- [To do] Down to the last character, repeat the entries beneath this task.

- [Provided information]

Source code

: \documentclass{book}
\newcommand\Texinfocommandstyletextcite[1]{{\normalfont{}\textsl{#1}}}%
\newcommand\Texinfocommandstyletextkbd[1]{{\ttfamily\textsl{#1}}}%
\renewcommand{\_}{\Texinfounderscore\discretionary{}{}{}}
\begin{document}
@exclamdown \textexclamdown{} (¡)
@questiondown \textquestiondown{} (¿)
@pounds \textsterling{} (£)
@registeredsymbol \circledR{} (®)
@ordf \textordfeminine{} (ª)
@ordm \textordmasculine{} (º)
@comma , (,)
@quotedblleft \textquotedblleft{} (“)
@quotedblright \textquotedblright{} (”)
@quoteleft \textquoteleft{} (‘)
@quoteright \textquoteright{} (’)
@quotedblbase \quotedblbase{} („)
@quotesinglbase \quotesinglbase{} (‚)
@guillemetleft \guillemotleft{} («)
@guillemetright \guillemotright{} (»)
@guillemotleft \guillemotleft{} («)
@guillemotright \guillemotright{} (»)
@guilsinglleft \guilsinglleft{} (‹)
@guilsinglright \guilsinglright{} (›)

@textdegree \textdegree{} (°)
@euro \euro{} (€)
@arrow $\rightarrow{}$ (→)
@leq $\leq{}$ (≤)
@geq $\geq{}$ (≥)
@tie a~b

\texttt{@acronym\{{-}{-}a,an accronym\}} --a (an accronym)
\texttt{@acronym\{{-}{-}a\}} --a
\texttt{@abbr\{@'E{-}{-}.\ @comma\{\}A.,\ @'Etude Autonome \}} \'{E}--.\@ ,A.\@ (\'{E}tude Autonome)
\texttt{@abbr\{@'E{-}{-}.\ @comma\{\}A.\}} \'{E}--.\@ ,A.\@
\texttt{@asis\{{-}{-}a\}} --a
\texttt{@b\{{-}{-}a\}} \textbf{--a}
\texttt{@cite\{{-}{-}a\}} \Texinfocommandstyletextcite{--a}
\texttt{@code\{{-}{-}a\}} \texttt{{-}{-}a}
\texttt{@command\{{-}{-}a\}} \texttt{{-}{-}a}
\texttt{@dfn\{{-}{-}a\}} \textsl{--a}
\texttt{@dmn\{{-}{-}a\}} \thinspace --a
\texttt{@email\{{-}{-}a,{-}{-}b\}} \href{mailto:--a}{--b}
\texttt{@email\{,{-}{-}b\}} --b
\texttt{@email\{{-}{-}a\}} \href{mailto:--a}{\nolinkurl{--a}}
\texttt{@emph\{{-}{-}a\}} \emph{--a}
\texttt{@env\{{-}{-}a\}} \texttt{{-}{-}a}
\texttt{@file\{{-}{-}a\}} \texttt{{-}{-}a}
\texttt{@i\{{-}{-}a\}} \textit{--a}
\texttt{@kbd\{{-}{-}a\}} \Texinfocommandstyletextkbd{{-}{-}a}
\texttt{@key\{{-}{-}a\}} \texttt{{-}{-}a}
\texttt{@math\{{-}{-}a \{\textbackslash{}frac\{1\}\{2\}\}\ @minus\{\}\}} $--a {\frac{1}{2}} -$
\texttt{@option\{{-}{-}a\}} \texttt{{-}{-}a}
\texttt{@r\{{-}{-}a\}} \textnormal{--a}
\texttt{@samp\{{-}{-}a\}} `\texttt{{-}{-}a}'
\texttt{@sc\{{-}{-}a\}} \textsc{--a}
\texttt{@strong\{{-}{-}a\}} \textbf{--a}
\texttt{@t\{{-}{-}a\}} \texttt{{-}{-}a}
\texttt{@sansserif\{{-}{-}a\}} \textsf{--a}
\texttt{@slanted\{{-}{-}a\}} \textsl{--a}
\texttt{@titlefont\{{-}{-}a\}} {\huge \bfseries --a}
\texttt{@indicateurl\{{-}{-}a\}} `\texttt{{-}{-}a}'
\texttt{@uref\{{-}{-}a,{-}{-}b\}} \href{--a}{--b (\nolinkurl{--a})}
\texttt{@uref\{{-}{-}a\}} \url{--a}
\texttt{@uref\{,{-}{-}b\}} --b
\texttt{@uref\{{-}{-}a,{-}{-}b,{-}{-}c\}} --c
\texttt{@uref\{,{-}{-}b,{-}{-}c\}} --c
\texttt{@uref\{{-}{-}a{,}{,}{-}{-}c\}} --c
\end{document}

- [Output for this exercise]
Source code

: \documentclass{book}
\newcommand\Texinfocommandstyletextcite[1]{{\normalfont{}\textsl{#1}}}%
\newcommand\Texinfocommandstyletextkbd[1]{{\ttfamily\textsl{#1}}}%
\renewcommand{\_}{\Texinfounderscore\discretionary{}{}{}}
\begin{document}
@exclamdown \textexclamdown{} (¡)
@questiondown \textquestiondown{} (¿)
@pounds \textsterling{} (£)
@registeredsymbol \circledR{} (®)
@ordf \textordfeminine{} (ª)
@ordm \textordmasculine{} (º)
@comma , (,)
@quotedblleft \textquotedblleft{} (“)
@quotedblright \textquotedblright{} (”)
@quoteleft \textquoteleft{} (‘)
@quoteright \textquoteright{} (’)
@quotedblbase \quotedblbase{} („)
@quotesinglbase \quotesinglbase{} (‚)
@guillemetleft \guillemotleft{} («)
@guillemetright \guillemotright{} (»)
@guillemotleft \guillemotleft{} («)
@guillemotright \guillemotright{} (»)
@guilsinglleft \guilsinglleft{} (‹)
@guilsinglright \guilsinglright{} (›)

@textdegree \textdegree{} (°)
@euro \euro{} (€)
@arrow $\rightarrow{}$ (→)
@leq $\leq{}$ (≤)
@geq $\geq{}$ (≥)
@tie a~b

\texttt{@acronym\{{-}{-}a,an accronym\}} --a (an accronym)
\texttt{@acronym\{{-}{-}a\}} --a
\texttt{@abbr\{@'E{-}{-}.\ @comma\{\}A.,\ @'Etude Autonome \}} \'{E}--.\@ ,A.\@ (\'{E}tude Autonome)
\texttt{@abbr\{@'E{-}{-}.\ @comma\{\}A.\}} \'{E}--.\@ ,A.\@
\texttt{@asis\{{-}{-}a\}} --a
\texttt{@b\{{-}{-}a\}} \textbf{--a}
\texttt{@cite\{{-}{-}a\}} \Texinfocommandstyletextcite{--a}
\texttt{@code\{{-}{-}a\}} \texttt{{-}{-}a}
\texttt{@command\{{-}{-}a\}} \texttt{{-}{-}a}
\texttt{@dfn\{{-}{-}a\}} \textsl{--a}
\texttt{@dmn\{{-}{-}a\}} \thinspace --a
\texttt{@email\{{-}{-}a,{-}{-}b\}} \href{mailto:--a}{--b}
\texttt{@email\{,{-}{-}b\}} --b
\texttt{@email\{{-}{-}a\}} \href{mailto:--a}{\nolinkurl{--a}}
\texttt{@emph\{{-}{-}a\}} \emph{--a}
\texttt{@env\{{-}{-}a\}} \texttt{{-}{-}a}
\texttt{@file\{{-}{-}a\}} \texttt{{-}{-}a}
\texttt{@i\{{-}{-}a\}} \textit{--a}
\texttt{@kbd\{{-}{-}a\}} \Texinfocommandstyletextkbd{{-}{-}a}
\texttt{@key\{{-}{-}a\}} \texttt{{-}{-}a}
\texttt{@math\{{-}{-}a \{\textbackslash{}frac\{1\}\{2\}\}\ @minus\{\}\}} $--a {\frac{1}{2}} -$
\texttt{@option\{{-}{-}a\}} \texttt{{-}{-}a}
\texttt{@r\{{-}{-}a\}} \textnormal{--a}
\texttt{@samp\{{-}{-}a\}} `\texttt{{-}{-}a}'
\texttt{@sc\{{-}{-}a\}} \textsc{--a}
\texttt{@strong\{{-}{-}a\}} \textbf{--a}
\texttt{@t\{{-}{-}a\}} \texttt{{-}{-}a}
\texttt{@sansserif\{{-}{-}a\}} \textsf{--a}
\texttt{@slanted\{{-}{-}a\}} \textsl{--a}
\texttt{@titlefont\{{-}{-}a\}} {\huge \bfseries --a}
\texttt{@indicateurl\{{-}{-}a\}} `\texttt{{-}{-}a}'
\texttt{@uref\{{-}{-}a,{-}{-}b\}} \href{--a}{--b (\nolinkurl{--a})}
\texttt{@uref\{{-}{-}a\}} \url{--a}
\texttt{@uref\{,{-}{-}b\}} --b
\texttt{@uref\{{-}{-}a,{-}{-}b,{-}{-}c\}} --c
\texttt{@uref\{,{-}{-}b,{-}{-}c\}} --c
\texttt{@uref\{{-}{-}a{,}{,}{-}{-}c\}} --c
\end{document}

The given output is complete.